Task requirements
Return exactly the lines of the records below, starting at the line that contains "PDS is open." and ending at the line that contains "open the PDS", with both of those lines kept.

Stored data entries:

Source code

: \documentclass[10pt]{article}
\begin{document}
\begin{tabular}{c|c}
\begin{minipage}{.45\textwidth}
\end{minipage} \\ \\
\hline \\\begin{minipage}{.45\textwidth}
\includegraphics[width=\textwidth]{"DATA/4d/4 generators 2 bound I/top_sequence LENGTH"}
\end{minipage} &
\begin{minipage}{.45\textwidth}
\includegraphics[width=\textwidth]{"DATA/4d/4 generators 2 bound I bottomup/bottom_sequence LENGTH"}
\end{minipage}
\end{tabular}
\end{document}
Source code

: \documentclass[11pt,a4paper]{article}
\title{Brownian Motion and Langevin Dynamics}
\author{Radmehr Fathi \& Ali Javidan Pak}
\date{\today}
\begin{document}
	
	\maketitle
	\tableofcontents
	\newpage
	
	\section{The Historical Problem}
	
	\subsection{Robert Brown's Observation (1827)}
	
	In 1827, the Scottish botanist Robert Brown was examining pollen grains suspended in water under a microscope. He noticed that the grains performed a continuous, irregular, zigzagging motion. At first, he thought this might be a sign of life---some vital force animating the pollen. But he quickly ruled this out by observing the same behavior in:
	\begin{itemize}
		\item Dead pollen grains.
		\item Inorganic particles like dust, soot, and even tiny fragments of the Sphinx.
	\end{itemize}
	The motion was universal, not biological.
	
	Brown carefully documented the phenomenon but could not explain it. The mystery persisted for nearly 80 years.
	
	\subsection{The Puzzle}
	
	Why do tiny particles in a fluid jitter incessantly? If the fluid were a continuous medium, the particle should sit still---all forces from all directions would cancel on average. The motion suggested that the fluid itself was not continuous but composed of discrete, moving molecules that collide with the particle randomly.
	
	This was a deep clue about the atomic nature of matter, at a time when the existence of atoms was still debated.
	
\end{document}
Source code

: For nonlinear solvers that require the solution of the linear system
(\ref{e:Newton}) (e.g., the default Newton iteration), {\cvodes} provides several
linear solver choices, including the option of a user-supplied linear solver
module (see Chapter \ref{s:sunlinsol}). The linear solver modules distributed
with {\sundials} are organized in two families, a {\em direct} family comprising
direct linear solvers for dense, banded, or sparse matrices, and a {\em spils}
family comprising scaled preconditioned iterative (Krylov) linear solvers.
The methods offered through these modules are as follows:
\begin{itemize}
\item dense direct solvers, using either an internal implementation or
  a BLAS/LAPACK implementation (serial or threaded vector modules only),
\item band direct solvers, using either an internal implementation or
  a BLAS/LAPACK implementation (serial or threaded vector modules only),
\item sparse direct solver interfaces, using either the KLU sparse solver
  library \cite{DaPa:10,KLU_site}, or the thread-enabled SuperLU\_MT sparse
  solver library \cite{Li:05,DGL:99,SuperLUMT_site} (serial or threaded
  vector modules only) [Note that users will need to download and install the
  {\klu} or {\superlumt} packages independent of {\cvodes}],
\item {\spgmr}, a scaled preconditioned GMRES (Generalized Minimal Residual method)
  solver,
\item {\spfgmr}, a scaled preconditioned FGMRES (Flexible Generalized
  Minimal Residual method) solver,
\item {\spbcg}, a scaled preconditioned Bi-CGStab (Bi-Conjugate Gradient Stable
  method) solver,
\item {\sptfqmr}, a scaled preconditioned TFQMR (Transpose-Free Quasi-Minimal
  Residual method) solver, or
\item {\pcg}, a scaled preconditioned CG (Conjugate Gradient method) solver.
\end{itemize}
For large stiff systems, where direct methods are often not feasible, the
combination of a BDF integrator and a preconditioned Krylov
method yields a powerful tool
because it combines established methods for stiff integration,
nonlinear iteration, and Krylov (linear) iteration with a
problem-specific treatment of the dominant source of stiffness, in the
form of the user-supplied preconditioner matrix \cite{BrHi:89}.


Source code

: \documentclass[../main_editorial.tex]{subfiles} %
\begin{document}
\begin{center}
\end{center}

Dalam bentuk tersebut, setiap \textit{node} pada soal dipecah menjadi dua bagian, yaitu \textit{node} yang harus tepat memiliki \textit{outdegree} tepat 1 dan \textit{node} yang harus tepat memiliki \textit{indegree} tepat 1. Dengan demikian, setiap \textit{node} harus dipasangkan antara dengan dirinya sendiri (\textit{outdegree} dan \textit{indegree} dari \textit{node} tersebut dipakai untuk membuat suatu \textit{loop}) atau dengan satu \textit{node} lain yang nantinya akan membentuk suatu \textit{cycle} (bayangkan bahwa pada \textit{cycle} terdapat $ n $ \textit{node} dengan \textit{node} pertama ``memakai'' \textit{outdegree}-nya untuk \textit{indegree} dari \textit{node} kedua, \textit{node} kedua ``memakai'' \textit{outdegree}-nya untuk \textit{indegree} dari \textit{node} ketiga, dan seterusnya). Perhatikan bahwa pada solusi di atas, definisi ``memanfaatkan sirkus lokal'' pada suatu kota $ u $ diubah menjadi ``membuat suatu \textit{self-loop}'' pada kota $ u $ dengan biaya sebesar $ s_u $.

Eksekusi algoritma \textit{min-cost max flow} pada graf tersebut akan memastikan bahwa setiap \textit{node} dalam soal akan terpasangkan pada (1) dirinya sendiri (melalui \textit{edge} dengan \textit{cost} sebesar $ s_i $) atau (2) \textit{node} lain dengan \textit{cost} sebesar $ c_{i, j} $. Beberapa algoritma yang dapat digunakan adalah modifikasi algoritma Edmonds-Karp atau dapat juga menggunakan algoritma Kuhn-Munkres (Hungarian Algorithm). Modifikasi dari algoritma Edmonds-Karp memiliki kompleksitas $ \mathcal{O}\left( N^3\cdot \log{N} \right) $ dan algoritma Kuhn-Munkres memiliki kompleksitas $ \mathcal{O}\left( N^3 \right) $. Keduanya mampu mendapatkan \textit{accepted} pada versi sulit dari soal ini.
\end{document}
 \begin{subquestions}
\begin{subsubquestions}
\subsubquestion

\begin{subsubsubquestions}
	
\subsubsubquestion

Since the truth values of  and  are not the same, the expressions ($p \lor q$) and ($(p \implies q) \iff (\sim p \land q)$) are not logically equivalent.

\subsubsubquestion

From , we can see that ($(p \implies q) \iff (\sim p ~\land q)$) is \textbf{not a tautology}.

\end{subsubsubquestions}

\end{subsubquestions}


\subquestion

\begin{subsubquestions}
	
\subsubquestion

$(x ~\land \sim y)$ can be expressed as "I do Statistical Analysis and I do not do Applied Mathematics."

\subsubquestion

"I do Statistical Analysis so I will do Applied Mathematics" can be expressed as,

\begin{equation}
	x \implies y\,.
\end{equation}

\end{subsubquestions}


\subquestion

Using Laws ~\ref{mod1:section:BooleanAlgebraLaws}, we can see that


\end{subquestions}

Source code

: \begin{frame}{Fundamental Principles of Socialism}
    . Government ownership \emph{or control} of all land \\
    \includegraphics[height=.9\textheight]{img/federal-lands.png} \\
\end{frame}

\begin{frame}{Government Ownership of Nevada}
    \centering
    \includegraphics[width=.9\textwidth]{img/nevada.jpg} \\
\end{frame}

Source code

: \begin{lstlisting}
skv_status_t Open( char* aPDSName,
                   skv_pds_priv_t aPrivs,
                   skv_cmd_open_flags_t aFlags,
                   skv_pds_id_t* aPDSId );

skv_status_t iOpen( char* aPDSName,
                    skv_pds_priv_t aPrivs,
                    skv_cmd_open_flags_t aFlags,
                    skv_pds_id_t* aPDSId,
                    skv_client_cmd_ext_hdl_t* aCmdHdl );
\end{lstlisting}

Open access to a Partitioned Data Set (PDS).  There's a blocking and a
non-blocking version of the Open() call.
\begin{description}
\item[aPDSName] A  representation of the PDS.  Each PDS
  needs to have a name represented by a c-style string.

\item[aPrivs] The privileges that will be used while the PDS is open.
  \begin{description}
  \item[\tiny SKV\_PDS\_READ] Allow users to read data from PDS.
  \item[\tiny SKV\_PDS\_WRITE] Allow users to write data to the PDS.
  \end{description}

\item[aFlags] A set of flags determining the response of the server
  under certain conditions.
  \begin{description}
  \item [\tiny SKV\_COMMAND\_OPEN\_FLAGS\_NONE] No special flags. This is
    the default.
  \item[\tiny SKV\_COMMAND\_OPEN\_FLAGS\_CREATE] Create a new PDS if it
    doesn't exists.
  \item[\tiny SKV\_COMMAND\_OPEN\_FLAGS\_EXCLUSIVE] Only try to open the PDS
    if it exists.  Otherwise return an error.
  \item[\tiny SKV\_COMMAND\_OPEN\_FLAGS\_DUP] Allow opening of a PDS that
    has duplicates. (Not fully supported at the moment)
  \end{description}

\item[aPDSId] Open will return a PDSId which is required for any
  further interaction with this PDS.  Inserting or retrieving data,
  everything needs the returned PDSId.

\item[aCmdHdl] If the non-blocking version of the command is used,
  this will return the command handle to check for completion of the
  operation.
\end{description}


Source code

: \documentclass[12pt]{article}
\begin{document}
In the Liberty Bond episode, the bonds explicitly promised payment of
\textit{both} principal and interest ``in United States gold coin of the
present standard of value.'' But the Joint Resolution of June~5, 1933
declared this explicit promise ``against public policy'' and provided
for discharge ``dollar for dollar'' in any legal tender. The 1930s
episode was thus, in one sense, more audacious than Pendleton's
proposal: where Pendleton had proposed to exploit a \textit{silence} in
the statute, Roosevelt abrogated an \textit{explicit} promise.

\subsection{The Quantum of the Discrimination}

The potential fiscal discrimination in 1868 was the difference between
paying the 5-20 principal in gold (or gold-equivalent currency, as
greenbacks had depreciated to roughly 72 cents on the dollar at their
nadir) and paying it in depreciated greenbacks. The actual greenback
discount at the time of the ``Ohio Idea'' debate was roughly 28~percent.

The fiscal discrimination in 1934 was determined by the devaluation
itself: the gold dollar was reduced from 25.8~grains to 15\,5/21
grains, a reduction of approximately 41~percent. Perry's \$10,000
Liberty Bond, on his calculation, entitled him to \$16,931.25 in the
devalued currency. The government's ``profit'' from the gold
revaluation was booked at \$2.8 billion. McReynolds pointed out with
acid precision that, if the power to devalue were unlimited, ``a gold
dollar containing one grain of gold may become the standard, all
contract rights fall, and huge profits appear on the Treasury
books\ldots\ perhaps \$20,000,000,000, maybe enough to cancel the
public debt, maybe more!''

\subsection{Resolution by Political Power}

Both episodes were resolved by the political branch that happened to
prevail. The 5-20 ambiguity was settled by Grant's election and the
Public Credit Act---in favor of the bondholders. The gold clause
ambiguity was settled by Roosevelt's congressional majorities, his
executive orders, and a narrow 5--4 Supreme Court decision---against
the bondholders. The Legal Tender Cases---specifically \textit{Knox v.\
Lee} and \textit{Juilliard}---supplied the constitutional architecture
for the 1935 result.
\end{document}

Output below
\item[aPrivs] The privileges that will be used while the PDS is open.
  \begin{description}
  \item[\tiny SKV\_PDS\_READ] Allow users to read data from PDS.
  \item[\tiny SKV\_PDS\_WRITE] Allow users to write data to the PDS.
  \end{description}

\item[aFlags] A set of flags determining the response of the server
  under certain conditions.
  \begin{description}
  \item [\tiny SKV\_COMMAND\_OPEN\_FLAGS\_NONE] No special flags. This is
    the default.
  \item[\tiny SKV\_COMMAND\_OPEN\_FLAGS\_CREATE] Create a new PDS if it
    doesn't exists.
  \item[\tiny SKV\_COMMAND\_OPEN\_FLAGS\_EXCLUSIVE] Only try to open the PDS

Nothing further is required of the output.